Data records:

┄┄┄┄┄┄┄┄┄┄

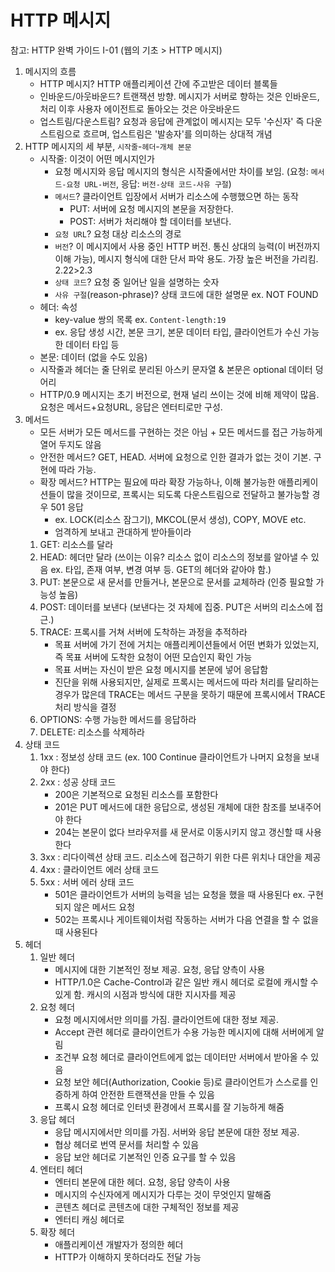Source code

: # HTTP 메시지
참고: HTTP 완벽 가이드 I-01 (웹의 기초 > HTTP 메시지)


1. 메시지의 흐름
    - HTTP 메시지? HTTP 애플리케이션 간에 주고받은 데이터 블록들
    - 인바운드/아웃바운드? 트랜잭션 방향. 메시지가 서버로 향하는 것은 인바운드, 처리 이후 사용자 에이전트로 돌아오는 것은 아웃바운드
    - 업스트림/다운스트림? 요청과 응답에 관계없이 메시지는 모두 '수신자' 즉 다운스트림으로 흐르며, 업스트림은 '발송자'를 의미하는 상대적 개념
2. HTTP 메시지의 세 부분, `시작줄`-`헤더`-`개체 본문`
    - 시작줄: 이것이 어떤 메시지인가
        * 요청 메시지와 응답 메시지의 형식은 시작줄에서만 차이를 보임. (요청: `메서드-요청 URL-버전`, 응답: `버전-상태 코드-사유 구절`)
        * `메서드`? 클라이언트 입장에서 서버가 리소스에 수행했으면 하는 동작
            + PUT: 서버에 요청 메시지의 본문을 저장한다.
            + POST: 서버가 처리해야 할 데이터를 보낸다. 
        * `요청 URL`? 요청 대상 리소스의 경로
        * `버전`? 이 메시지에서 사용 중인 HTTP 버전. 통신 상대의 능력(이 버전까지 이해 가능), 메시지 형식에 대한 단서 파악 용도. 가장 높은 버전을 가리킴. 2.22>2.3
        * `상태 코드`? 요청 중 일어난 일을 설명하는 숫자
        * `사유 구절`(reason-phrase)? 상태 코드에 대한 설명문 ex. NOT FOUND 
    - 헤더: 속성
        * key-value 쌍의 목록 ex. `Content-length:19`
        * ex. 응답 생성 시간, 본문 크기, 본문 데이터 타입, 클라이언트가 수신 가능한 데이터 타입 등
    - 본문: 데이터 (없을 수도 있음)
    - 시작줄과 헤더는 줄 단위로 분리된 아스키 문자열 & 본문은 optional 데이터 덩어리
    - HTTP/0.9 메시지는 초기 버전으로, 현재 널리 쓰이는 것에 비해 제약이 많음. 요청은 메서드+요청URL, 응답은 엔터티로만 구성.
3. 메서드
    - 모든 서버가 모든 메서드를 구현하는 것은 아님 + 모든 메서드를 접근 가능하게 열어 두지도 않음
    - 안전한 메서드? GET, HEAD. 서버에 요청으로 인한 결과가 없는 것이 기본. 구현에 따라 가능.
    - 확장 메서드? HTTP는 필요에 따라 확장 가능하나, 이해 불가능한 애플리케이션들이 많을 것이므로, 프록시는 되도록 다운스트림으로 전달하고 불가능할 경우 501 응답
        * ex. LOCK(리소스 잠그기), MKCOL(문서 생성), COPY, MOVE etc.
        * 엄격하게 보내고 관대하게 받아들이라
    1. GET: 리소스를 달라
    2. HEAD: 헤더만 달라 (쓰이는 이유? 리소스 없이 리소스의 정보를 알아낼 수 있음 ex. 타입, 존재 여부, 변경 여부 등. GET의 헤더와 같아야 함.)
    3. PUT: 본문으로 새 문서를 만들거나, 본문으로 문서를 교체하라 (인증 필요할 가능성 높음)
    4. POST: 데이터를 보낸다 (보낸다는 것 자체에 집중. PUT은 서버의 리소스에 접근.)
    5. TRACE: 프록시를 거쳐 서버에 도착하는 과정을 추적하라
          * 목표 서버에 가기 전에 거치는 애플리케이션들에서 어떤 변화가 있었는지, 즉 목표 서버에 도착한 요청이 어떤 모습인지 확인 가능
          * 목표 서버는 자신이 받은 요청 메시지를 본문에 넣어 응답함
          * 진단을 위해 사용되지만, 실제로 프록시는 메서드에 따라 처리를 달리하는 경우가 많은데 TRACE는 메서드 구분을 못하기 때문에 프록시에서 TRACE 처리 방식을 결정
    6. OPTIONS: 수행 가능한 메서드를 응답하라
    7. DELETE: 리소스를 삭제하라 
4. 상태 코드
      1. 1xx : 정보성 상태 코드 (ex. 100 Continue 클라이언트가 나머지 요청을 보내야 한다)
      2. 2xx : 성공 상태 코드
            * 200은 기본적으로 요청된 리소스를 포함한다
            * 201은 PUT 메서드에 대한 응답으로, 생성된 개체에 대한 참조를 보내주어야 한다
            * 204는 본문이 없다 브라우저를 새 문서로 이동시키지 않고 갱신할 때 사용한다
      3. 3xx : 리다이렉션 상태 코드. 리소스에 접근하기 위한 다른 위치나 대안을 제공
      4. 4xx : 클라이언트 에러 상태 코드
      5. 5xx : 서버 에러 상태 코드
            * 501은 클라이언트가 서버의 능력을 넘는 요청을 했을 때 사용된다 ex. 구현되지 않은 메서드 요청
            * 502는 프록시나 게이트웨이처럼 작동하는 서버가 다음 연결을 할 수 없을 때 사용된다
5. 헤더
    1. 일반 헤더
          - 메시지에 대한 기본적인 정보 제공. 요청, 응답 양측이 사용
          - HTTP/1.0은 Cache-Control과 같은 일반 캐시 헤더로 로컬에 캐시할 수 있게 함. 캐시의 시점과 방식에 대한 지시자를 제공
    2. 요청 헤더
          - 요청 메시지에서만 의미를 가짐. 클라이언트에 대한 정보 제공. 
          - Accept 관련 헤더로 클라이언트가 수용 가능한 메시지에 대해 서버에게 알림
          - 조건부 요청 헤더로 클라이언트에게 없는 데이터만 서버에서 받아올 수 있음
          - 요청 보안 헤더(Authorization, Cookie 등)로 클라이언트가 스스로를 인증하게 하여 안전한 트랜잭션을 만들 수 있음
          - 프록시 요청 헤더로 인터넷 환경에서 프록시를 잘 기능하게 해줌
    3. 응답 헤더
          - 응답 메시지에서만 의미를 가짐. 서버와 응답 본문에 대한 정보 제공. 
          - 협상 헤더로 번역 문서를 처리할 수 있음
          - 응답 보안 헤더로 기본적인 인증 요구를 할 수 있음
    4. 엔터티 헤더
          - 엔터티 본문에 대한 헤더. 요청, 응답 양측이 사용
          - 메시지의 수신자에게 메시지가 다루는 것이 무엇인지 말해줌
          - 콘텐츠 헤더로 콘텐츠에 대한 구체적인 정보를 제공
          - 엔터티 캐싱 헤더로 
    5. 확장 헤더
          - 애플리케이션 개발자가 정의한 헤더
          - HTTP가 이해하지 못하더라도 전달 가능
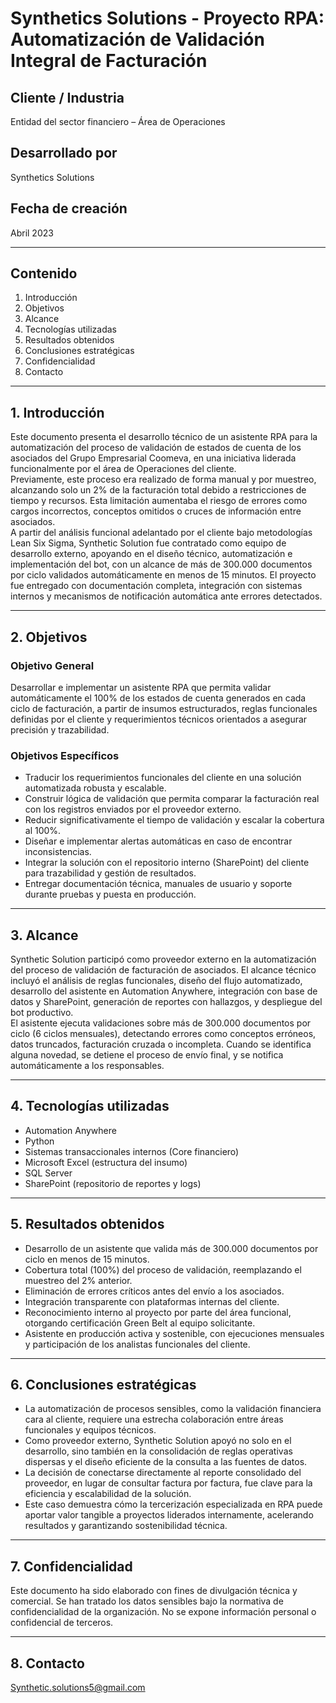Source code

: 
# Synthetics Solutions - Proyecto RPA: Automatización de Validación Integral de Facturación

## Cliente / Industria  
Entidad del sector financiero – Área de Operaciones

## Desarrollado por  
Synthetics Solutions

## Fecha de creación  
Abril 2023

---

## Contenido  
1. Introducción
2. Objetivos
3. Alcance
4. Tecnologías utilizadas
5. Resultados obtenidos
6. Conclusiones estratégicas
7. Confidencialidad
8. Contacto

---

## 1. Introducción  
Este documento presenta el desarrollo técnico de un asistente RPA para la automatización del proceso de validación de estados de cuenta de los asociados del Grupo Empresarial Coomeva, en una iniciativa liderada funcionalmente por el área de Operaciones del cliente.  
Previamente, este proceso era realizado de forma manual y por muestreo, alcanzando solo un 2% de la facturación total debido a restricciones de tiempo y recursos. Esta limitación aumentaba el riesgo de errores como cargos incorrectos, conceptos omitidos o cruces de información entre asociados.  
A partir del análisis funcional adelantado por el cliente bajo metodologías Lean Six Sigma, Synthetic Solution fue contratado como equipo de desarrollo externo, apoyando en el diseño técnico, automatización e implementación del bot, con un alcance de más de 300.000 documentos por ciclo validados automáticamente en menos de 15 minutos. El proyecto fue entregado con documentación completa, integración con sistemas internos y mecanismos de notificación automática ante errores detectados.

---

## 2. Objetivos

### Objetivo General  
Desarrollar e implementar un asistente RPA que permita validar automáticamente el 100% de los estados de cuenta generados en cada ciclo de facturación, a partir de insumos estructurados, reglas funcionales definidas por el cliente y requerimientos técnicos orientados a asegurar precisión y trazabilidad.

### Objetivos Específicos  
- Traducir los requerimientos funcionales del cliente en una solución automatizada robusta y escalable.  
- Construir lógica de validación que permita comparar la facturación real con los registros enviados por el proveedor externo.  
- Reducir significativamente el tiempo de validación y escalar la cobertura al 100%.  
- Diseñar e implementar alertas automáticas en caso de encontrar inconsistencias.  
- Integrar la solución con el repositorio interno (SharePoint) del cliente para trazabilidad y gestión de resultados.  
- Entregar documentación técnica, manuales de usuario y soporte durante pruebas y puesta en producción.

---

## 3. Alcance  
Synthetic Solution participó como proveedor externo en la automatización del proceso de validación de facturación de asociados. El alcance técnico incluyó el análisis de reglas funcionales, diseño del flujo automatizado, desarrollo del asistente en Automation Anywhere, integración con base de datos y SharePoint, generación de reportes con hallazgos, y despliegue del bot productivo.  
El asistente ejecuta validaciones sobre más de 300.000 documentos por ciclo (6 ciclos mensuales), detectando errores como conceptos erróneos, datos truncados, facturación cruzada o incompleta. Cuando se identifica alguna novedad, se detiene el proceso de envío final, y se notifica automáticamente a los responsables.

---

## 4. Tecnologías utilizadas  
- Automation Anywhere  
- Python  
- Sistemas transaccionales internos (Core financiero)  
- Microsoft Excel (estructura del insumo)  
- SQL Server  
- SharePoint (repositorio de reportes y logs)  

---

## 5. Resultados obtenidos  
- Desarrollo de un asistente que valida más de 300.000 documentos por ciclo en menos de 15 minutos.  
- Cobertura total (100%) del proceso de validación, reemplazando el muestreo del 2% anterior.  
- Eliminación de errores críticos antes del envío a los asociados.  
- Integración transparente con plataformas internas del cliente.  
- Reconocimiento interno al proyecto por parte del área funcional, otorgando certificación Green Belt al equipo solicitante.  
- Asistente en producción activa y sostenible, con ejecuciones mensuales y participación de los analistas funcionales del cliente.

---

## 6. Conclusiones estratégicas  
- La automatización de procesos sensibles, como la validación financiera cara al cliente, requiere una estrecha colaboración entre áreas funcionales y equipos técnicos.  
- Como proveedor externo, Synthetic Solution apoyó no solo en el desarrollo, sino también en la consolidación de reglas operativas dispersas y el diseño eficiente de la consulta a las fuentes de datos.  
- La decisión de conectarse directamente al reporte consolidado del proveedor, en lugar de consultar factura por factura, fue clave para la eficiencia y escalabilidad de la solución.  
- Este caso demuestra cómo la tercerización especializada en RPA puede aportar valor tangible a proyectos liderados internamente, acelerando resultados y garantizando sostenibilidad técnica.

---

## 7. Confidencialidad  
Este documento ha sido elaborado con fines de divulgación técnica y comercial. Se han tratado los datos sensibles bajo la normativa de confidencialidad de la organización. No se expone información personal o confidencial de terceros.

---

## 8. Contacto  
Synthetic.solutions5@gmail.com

┄┄┄┄┄┄┄┄┄┄

* _Task description_
Skip every picture and return the lines above from the top through the one that contains "- 업스트림/다운스트림? 요청과".

* _Exercise result_
Source code

: # HTTP 메시지
참고: HTTP 완벽 가이드 I-01 (웹의 기초 > HTTP 메시지)


1. 메시지의 흐름
    - HTTP 메시지? HTTP 애플리케이션 간에 주고받은 데이터 블록들
    - 인바운드/아웃바운드? 트랜잭션 방향. 메시지가 서버로 향하는 것은 인바운드, 처리 이후 사용자 에이전트로 돌아오는 것은 아웃바운드
    - 업스트림/다운스트림? 요청과 응답에 관계없이 메시지는 모두 '수신자' 즉 다운스트림으로 흐르며, 업스트림은 '발송자'를 의미하는 상대적 개념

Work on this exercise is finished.